Think about how difficult and expensive it is for people to see a doctor. Even more important, government-led investment is intensifying investment dependence and the imbalance in income distribution as well as making the Chinese economy fall into an investment-driven quagmire from which it will be incapable of extricating itself.
At the “catch-up” stage, the strong government-led model has certain advantages due to the high efficiency of decision-making and the ability to mobilize resources. But with the passage of time this model brings high social costs that rapidly aggravates an unfair income distribution gap.
Instead of being the defender of competition rules, the government will become a competitor itself –against the people –, which will eventually lead to the marginalization of the rule of law.
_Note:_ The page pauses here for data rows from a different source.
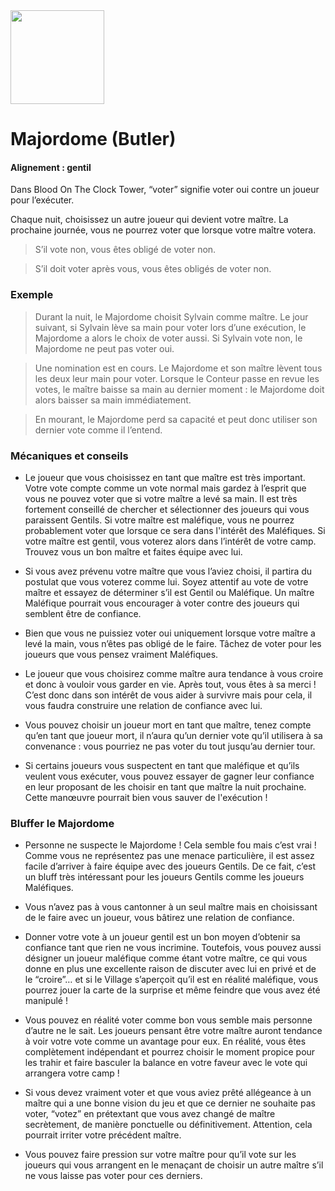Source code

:<img src="https://github.com/brain-academy/wiki/blob/master/public/img/blood-on-the-clocktower/roles/butler.png?raw=true" height="150"> 

# Majordome (Butler)

#### Alignement : gentil

Dans Blood On The Clock Tower, “voter” signifie voter oui contre un joueur pour l’exécuter.

Chaque nuit, choisissez un autre joueur qui devient votre maître. La prochaine journée, vous ne pourrez voter que lorsque votre maître votera. 
> S’il vote non, vous êtes obligé de voter non.

> S’il doit voter après vous, vous êtes obligés de voter non.


### Exemple
> Durant la nuit, le Majordome choisit Sylvain comme maître. Le jour suivant, si Sylvain lève sa main pour voter lors d’une exécution, le Majordome a alors le choix de voter aussi. Si Sylvain vote non, le Majordome ne peut pas voter oui.

> Une nomination est en cours. Le Majordome et son maître lèvent tous les deux leur main pour voter. Lorsque le Conteur passe en revue les votes, le maître baisse sa main au dernier moment : le Majordome doit alors baisser sa main immédiatement.

> En mourant, le Majordome perd sa capacité et peut donc utiliser son dernier vote comme il l’entend.


### Mécaniques et conseils
- Le joueur que vous choisissez en tant que maître est très important. Votre vote compte comme un vote normal mais gardez à l’esprit que vous ne pouvez voter que si votre maître a levé sa main. Il est très fortement conseillé de chercher et sélectionner des joueurs qui vous paraissent Gentils. Si votre maître est maléfique, vous ne pourrez probablement voter que lorsque ce sera dans l'intérêt des Maléfiques.  Si votre maître est gentil, vous voterez alors dans l’intérêt de votre camp. Trouvez vous un bon maître et faites équipe avec lui.

- Si vous avez prévenu votre maître que vous l’aviez choisi, il partira du postulat que vous voterez comme lui. Soyez attentif au vote de votre maître et essayez de déterminer s’il est Gentil ou Maléfique. Un maître Maléfique pourrait vous encourager à voter contre des joueurs qui semblent être de confiance.

- Bien que vous ne puissiez voter oui uniquement lorsque votre maître a levé la main, vous n’êtes pas obligé de le faire. Tâchez  de voter pour les joueurs que vous pensez vraiment Maléfiques.

- Le joueur que vous choisirez comme maître aura tendance à vous croire et donc à vouloir vous garder en vie. Après tout, vous êtes à sa merci ! C’est donc dans son intérêt de vous aider à survivre mais pour cela, il vous faudra construire une relation de confiance avec lui.

- Vous pouvez choisir un joueur mort en tant que maître, tenez compte qu’en tant que joueur mort, il n’aura qu’un dernier vote qu’il utilisera à sa convenance : vous pourriez ne pas voter du tout jusqu’au dernier tour.

- Si certains joueurs vous suspectent en tant que maléfique et qu’ils veulent vous exécuter, vous pouvez essayer de gagner leur confiance en leur proposant de les choisir en tant que maître la nuit prochaine. Cette manœuvre pourrait bien vous sauver de l'exécution !


### Bluffer le Majordome
- Personne ne suspecte le Majordome ! Cela semble fou mais c’est vrai ! Comme vous ne représentez pas une menace particulière, il est assez facile d’arriver à faire équipe avec des joueurs Gentils. De ce fait, c’est un bluff très intéressant pour les joueurs Gentils comme les joueurs Maléfiques.

- Vous n’avez pas à vous cantonner à un seul maître mais en choisissant de le faire avec un joueur, vous bâtirez une relation de confiance.

- Donner votre vote à un joueur gentil est un bon moyen d’obtenir sa confiance tant que rien ne vous incrimine. Toutefois, vous pouvez aussi désigner un joueur maléfique comme étant votre maître, ce qui vous donne en plus une excellente raison de discuter avec lui en privé et de le “croire”… et si le Village s’aperçoit qu’il est en réalité maléfique, vous pourrez jouer la carte de la surprise et même feindre que vous avez été manipulé !

- Vous pouvez en réalité voter comme bon vous semble mais personne d’autre ne le sait. Les joueurs pensant être votre maître auront tendance à voir votre vote comme un avantage pour eux. En réalité, vous êtes complètement indépendant et pourrez choisir le moment propice pour les trahir et faire basculer la balance en votre faveur avec le vote qui arrangera votre camp !

- Si vous devez vraiment voter et que vous aviez prêté allégeance à un maître qui a une bonne vision du jeu et que ce dernier ne souhaite pas voter, “votez” en prétextant que vous avez changé de maître secrètement, de manière ponctuelle ou définitivement. Attention, cela pourrait irriter votre précédent maître.

- Vous pouvez faire pression sur votre maître pour qu’il vote sur les joueurs qui vous arrangent en le menaçant de choisir un autre maître s’il ne vous laisse pas voter pour ces derniers.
As Professor Wu Jinglian warned, “China's economic contradictions and social conflicts have almost reached the critical point.”
Seventy-three Chinese companies made it to the 2012 Fortune 500 list, among which only five are private enterprises. The reason why state-owned enterprises are so powerful is mainly due to their administrative monopoly status and hidden advantages such as access to economic resources. Not only is this contradictory to the basic element of fair play in a market economy, it also is becoming a hotbed for corruption and social inequity.
Understanding these problems will help one to understand why even though the Chinese economy rules the world, public discontent is growing.
Thus to realize each Chinese person’s dream, the government must abandon the GDP-driven pursuit and return to the ultimate goal of economic development, that is, to make its people happy. To achieve this, public authority ought to be constrained. Just like in my ten wishes, only if remarkable progress is be made in restraining the misuse of power, can the other nine wishes be fulfilled.